**Try it:** Copy every entry as is. Leave images out.

§ §

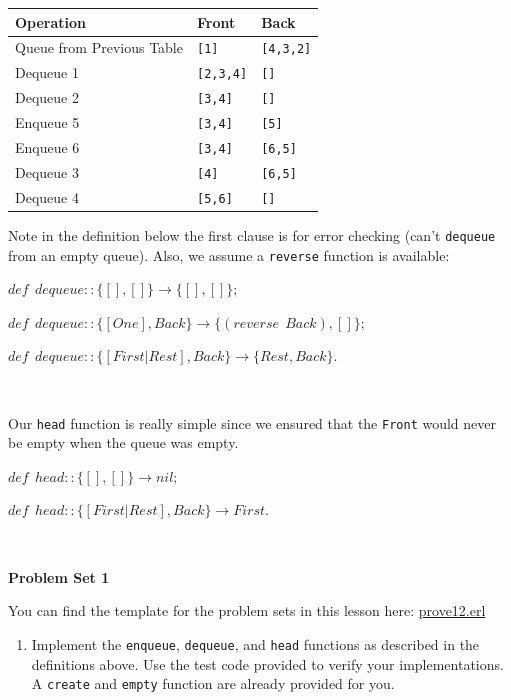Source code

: \documentclass[
]{book}
\providecommand{\tightlist}{%
  \setlength{\itemsep}{0pt}\setlength{\parskip}{0pt}}
\begin{document}
\begin{longtable}[]{@{}lll@{}}
\toprule
Operation & Front & Back \\
\midrule
\endhead
Queue from Previous Table & \texttt{{[}1{]}} & \texttt{{[}4,3,2{]}} \\
Dequeue 1 & \texttt{{[}2,3,4{]}} & \texttt{{[}{]}} \\
Dequeue 2 & \texttt{{[}3,4{]}} & \texttt{{[}{]}} \\
Enqueue 5 & \texttt{{[}3,4{]}} & \texttt{{[}5{]}} \\
Enqueue 6 & \texttt{{[}3,4{]}} & \texttt{{[}6,5{]}} \\
Dequeue 3 & \texttt{{[}4{]}} & \texttt{{[}6,5{]}} \\
Dequeue 4 & \texttt{{[}5,6{]}} & \texttt{{[}{]}} \\
\bottomrule
\end{longtable}

Note in the definition below the first clause is for error checking (can't \texttt{dequeue} from an empty queue). Also, we assume a \texttt{reverse} function is available:

\begin{formulabox}
\(de\mathit{f} ~ ~ dequeue :: \lbrace [], [] \rbrace \rightarrow \lbrace [], [] \rbrace;\)

\(de\mathit{f} ~ ~ dequeue :: \lbrace [One], Back \rbrace \rightarrow \lbrace (reverse ~ ~ Back), [] \rbrace;\)

\(de\mathit{f} ~ ~ dequeue :: \lbrace [First|Rest], Back \rbrace \rightarrow \lbrace Rest, Back \rbrace.\)

\end{formulabox}

\(\nonumber\)

Our \texttt{head} function is really simple since we ensured that the \texttt{Front} would never be empty when the queue was empty.

\begin{formulabox}
\(de\mathit{f} ~ ~ head :: \lbrace [], [] \rbrace \rightarrow nil;\)

\(de\mathit{f} ~ ~ head :: \lbrace [First|Rest], Back \rbrace \rightarrow First.\)

\end{formulabox}

\(\nonumber\)

\begin{problembox}

\textbf{Problem Set 1}

You can find the template for the problem sets in this lesson here: \href{proves/prove12.erl}{prove12.erl}

\begin{enumerate}
\def\labelenumi{\arabic{enumi}.}
\tightlist
\item
  Implement the \texttt{enqueue}, \texttt{dequeue}, and \texttt{head} functions as described in the definitions above. Use the test code provided to verify your implementations. A \texttt{create} and \texttt{empty} function are already provided for you.
\end{enumerate}

\end{problembox}
\end{document}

§ §

**Answer to the problem:**
Source code

: \documentclass[
]{book}
\providecommand{\tightlist}{%
  \setlength{\itemsep}{0pt}\setlength{\parskip}{0pt}}
\begin{document}
\begin{longtable}[]{@{}lll@{}}
\toprule
Operation & Front & Back \\
\midrule
\endhead
Queue from Previous Table & \texttt{{[}1{]}} & \texttt{{[}4,3,2{]}} \\
Dequeue 1 & \texttt{{[}2,3,4{]}} & \texttt{{[}{]}} \\
Dequeue 2 & \texttt{{[}3,4{]}} & \texttt{{[}{]}} \\
Enqueue 5 & \texttt{{[}3,4{]}} & \texttt{{[}5{]}} \\
Enqueue 6 & \texttt{{[}3,4{]}} & \texttt{{[}6,5{]}} \\
Dequeue 3 & \texttt{{[}4{]}} & \texttt{{[}6,5{]}} \\
Dequeue 4 & \texttt{{[}5,6{]}} & \texttt{{[}{]}} \\
\bottomrule
\end{longtable}

Note in the definition below the first clause is for error checking (can't \texttt{dequeue} from an empty queue). Also, we assume a \texttt{reverse} function is available:

\begin{formulabox}
\(de\mathit{f} ~ ~ dequeue :: \lbrace [], [] \rbrace \rightarrow \lbrace [], [] \rbrace;\)

\(de\mathit{f} ~ ~ dequeue :: \lbrace [One], Back \rbrace \rightarrow \lbrace (reverse ~ ~ Back), [] \rbrace;\)

\(de\mathit{f} ~ ~ dequeue :: \lbrace [First|Rest], Back \rbrace \rightarrow \lbrace Rest, Back \rbrace.\)

\end{formulabox}

\(\nonumber\)

Our \texttt{head} function is really simple since we ensured that the \texttt{Front} would never be empty when the queue was empty.

\begin{formulabox}
\(de\mathit{f} ~ ~ head :: \lbrace [], [] \rbrace \rightarrow nil;\)

\(de\mathit{f} ~ ~ head :: \lbrace [First|Rest], Back \rbrace \rightarrow First.\)

\end{formulabox}

\(\nonumber\)

\begin{problembox}

\textbf{Problem Set 1}

You can find the template for the problem sets in this lesson here: \href{proves/prove12.erl}{prove12.erl}

\begin{enumerate}
\def\labelenumi{\arabic{enumi}.}
\tightlist
\item
  Implement the \texttt{enqueue}, \texttt{dequeue}, and \texttt{head} functions as described in the definitions above. Use the test code provided to verify your implementations. A \texttt{create} and \texttt{empty} function are already provided for you.
\end{enumerate}

\end{problembox}
\end{document}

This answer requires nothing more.